Eles também discutiram os impactos da Lei Estadual, conhecida como Lei do Transporte Zero, que restringiu drasticamente a atividade pesqueira e agravou a situação de vulnerabilidade social da categoria.
Em Mato Grosso, o período da piracema teve início em 1º de outubro de 2025, um mês antes do restante do país e do Distrito Federal, estendendo-se até 31 de janeiro de 2026.
Porém, milhares de trabalhadores da pesca seguem sem receber qualquer parcela do benefício, mesmo tendo cumprido rigorosamente a paralisação da atividade durante o período proibitivo, fundamental para a reprodução dos peixes.
Em Mato Grosso, apenas 139 pescadores tiveram seus requerimentos processados diretamente pelo Ministério do Trabalho e devem receber o benefício a partir de fevereiro, enquanto a maioria permanece com os processos represados no sistema do INSS.
Ao tratar da Lei da Pesca, Wilson Santos ressaltou que a situação no estado é dramática e agravada por fatores locais.
Segundo ele, Mato Grosso praticamente proibiu a pesca profissional ao vedar a captura e a comercialização de 12 das principais espécies de peixes, por meio da Lei do Transporte Zero.
Ele lembrou que a norma está em vigor desde 2023 e é alvo de três Ações Diretas de Inconstitucionalidade, que há mais de dois anos aguardam julgamento no Supremo STF, Tribunal Federal, sob relatoria do ministro André Mendonça.

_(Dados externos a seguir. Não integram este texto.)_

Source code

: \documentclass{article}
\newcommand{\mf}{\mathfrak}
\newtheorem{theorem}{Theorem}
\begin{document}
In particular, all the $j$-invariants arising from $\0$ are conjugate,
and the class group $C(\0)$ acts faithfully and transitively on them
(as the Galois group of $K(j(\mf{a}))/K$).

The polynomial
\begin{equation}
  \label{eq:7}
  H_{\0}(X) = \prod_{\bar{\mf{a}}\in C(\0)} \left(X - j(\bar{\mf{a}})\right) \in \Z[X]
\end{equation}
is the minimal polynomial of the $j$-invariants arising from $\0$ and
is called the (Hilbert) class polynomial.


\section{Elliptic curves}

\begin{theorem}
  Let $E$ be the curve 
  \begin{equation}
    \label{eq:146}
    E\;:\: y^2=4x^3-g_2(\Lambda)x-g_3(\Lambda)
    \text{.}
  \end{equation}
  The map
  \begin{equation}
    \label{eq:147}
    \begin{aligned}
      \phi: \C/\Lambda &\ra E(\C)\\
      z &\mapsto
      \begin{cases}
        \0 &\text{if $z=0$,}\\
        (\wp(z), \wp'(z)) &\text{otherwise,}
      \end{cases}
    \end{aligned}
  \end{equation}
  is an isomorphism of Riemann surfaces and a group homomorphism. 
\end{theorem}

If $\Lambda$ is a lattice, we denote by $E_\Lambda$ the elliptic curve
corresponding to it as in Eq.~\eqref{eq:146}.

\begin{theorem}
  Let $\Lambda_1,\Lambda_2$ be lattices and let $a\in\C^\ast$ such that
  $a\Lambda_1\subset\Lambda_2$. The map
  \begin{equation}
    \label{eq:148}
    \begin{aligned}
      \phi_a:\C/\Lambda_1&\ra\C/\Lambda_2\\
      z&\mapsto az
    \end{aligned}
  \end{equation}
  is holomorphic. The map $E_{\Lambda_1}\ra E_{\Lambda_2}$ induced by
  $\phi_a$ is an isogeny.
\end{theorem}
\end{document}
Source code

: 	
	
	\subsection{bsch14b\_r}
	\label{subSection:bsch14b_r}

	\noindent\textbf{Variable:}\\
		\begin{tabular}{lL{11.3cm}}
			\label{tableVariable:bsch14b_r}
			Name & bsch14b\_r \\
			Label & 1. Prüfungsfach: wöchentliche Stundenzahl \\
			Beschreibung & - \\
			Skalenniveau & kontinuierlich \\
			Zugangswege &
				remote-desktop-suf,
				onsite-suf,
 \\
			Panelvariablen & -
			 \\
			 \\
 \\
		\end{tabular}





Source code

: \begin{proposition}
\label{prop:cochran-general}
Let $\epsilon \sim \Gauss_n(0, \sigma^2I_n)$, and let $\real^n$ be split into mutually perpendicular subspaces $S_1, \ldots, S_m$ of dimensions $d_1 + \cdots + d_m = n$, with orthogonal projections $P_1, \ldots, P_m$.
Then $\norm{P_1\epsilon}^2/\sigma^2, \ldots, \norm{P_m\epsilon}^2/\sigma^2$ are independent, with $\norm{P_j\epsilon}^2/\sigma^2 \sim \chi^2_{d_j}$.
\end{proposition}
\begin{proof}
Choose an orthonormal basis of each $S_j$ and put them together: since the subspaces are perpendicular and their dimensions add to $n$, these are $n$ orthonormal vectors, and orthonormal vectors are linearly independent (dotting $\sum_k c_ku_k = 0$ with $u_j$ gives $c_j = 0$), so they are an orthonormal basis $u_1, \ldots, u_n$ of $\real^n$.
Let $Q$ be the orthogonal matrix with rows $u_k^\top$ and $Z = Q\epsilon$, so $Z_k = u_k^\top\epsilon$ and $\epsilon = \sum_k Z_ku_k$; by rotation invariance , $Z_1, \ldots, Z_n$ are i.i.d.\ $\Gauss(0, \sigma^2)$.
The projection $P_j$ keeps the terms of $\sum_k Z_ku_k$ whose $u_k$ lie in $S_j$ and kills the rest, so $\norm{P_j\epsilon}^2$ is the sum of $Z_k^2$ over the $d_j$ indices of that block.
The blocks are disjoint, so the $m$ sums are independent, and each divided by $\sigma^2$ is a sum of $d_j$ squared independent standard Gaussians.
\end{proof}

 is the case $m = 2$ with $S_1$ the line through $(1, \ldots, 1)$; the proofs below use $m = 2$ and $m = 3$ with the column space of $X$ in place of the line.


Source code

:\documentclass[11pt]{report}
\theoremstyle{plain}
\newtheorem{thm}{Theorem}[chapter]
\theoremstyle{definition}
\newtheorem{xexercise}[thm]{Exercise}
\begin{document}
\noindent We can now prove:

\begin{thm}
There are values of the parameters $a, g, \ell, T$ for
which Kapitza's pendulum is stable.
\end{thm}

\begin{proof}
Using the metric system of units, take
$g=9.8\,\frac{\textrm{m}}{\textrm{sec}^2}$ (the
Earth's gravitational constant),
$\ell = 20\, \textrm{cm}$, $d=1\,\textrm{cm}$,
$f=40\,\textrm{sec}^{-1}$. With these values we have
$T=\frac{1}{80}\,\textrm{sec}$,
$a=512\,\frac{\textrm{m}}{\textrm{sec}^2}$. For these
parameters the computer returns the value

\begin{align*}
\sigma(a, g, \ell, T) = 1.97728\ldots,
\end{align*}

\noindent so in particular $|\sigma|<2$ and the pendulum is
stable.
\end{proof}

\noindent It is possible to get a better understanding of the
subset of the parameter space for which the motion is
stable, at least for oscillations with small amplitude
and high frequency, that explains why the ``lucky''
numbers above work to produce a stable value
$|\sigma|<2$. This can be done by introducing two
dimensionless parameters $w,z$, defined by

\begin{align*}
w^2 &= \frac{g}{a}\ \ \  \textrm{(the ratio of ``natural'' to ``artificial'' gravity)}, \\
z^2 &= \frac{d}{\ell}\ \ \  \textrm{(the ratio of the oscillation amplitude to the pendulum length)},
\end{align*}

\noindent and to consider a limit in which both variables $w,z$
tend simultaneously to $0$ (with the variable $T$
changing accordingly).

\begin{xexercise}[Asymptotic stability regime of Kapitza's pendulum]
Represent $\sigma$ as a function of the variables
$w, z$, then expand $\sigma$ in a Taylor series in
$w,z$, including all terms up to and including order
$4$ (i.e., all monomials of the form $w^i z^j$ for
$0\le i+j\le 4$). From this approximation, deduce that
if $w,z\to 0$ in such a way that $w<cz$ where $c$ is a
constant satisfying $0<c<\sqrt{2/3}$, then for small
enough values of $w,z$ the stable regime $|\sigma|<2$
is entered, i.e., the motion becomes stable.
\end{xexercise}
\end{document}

O ministro Luiz Marinho reconheceu a gravidade do cenário e afirmou que o governo federal enfrenta um desafio estrutural no financiamento do Seguro-Defeso.
Santos e Botelho saíram de Brasília com a promessa de que o pagamento do Seguro-Defeso deve começar após a sanção da Lei Orçamentária Anual de 2026 pelo presidente da República, Luiz Inácio Lula da Silva.